Georgia breaks single-day early voting record in Warnock, Walker Senate runoff
More than 353,000 voters shattered Georgia’s single-day early voting record Friday in the US Senate contest between incumbent Democrat Raphael Warnock and Republican Herschel Walker.
The tally came on the final day of early voting in the run-off race, which now heads to Tuesday’s election day.
“As of 9:45, with some counties catching up on their data input, the early vote totals climbed to 353,440 for today,” Gabriel Sterling, the chief operating officer of Georgia’s secretary of state’s office and one of the top election officials, announced.
“Our totals are over 1.8 million with a few days of absentees to arrive. That will likely put us over 1.9 million by Election Day.”
The Peach State has seen a slew of record-breaking voter turnout since early voting began last weekend.

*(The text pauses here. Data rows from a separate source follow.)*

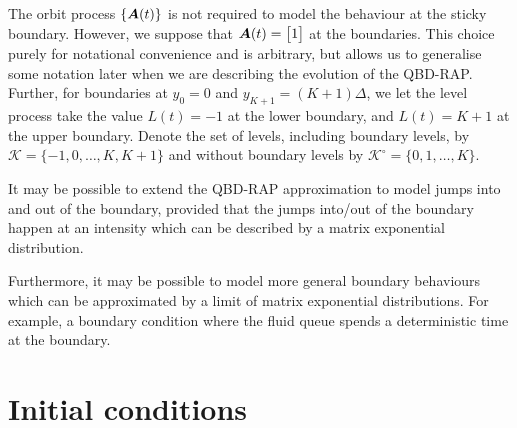 The orbit process \(\{\boldsymbol A(t)\}\) is not required to model the behaviour at the sticky boundary. However, we suppose that \(\boldsymbol A(t)=\begin{bmatrix} 1 \end{bmatrix}\) at the boundaries. This choice purely for notational convenience and is arbitrary, but allows us to generalise some notation later when we are describing the evolution of the QBD-RAP. Further, for boundaries at \(y_0=0\) and \(y_{K+1} = (K+1)\Delta\), we let the level process take the value \(L(t)=-1\) at the lower boundary, and \(L(t)=K+1\) at the upper boundary. Denote the set of levels, including boundary levels, by \(\mathcal K = \{-1,0,\dots,K,K+1\}\) and without boundary levels by \(\mathcal K^\circ=\{0,1,\dots,K\}\). 

\begin{rem}\label{rem: 111}
	It may be possible to extend the QBD-RAP approximation to model jumps into and out of the boundary, provided that the jumps into/out of the boundary happen at an intensity which can be described by a matrix exponential distribution. 
	
	Furthermore, it may be possible to model more general boundary behaviours which can be approximated by a limit of matrix exponential distributions. For example, a boundary condition where the fluid queue spends a deterministic time at the boundary. 
\end{rem}

\section{Initial conditions}\label{sec: initial conditions}

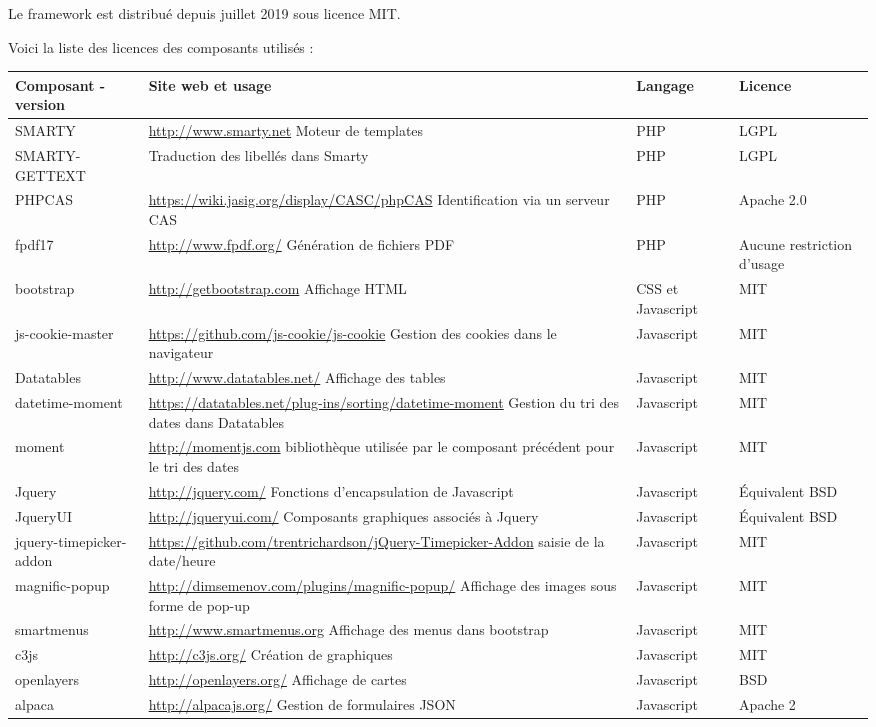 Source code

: Le framework est distribué depuis juillet 2019 sous licence MIT.

Voici la liste des licences des composants utilisés :


\begin{longtable}{|>{\raggedright\arraybackslash}p{3cm}|p{6cm}|>{\raggedright\arraybackslash}p{1.5cm}|>{\raggedright\arraybackslash}p{1.5cm}|}
\hline
\textbf{Composant - version} & \textbf{Site web et usage} & \textbf{Langage} & \textbf{Licence} \\
\hline
\endhead
\hline
SMARTY & \url{http://www.smarty.net} Moteur de templates & PHP & LGPL \\
\hline
SMARTY-GETTEXT & Traduction des libellés dans Smarty & PHP & LGPL \\
\hline


PHPCAS & \url{https://wiki.jasig.org/display/CASC/phpCAS} Identification via un serveur CAS & PHP & Apache 2.0\\
\hline
fpdf17 & \url{http://www.fpdf.org/} Génération de fichiers PDF & PHP & Aucune restriction d'usage\\
\hline

bootstrap & \url{http://getbootstrap.com} Affichage HTML & CSS et Javascript &  MIT\\
\hline
js-cookie-master & \url{https://github.com/js-cookie/js-cookie} Gestion des cookies dans le navigateur & Javascript & MIT \\
\hline
Datatables & \url{http://www.datatables.net/} Affichage des tables & Javascript & MIT \\
\hline
datetime-moment & \url{https://datatables.net/plug-ins/sorting/datetime-moment} Gestion du tri des dates dans Datatables & Javascript & MIT\\
\hline
moment & \url{http://momentjs.com} bibliothèque utilisée par le composant précédent pour le tri des dates & Javascript & MIT\\
\hline
Jquery & \url{http://jquery.com/} Fonctions d'encapsulation de Javascript & Javascript & Équivalent BSD \\
\hline
JqueryUI & \url{http://jqueryui.com/} Composants graphiques associés à Jquery & Javascript & Équivalent BSD \\
\hline
jquery-timepicker-addon & \url{https://github.com/trentrichardson/jQuery-Timepicker-Addon} saisie de la date/heure & Javascript & MIT\\
\hline
magnific-popup & \url{http://dimsemenov.com/plugins/magnific-popup/} Affichage des images sous forme de pop-up & Javascript & MIT \\
\hline
smartmenus & \url{http://www.smartmenus.org} Affichage des menus dans bootstrap & Javascript & MIT\\
\hline
c3js & \url{http://c3js.org/} Création de graphiques & Javascript & MIT \\
\hline
openlayers & \url{http://openlayers.org/} Affichage de cartes & Javascript & BSD\\
\hline
alpaca & \url{http://alpacajs.org/} Gestion de formulaires JSON & Javascript & Apache 2\\
\hline


\end{longtable}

Friday’s numbers exceeded the previous early-voting high just set Monday, when more than a quarter-million ballots were cast.
Before Friday, the record for the most single-day early votes recorded came on the last day of early voting in the 2018 midterm elections, with a little more than 233,000 votes cast, Sterling tweeted.
A recent CNN poll found that Warnock held a slim, four-point lead over Walker with 52% of likely voters saying they’d back the incumbent versus the former University of Georgia football star.
Warnock eked ahead of Walker in November’s midterm elections by roughly 37,675 votes, but fell short of the 50 percent mark needed to avoid a runoff.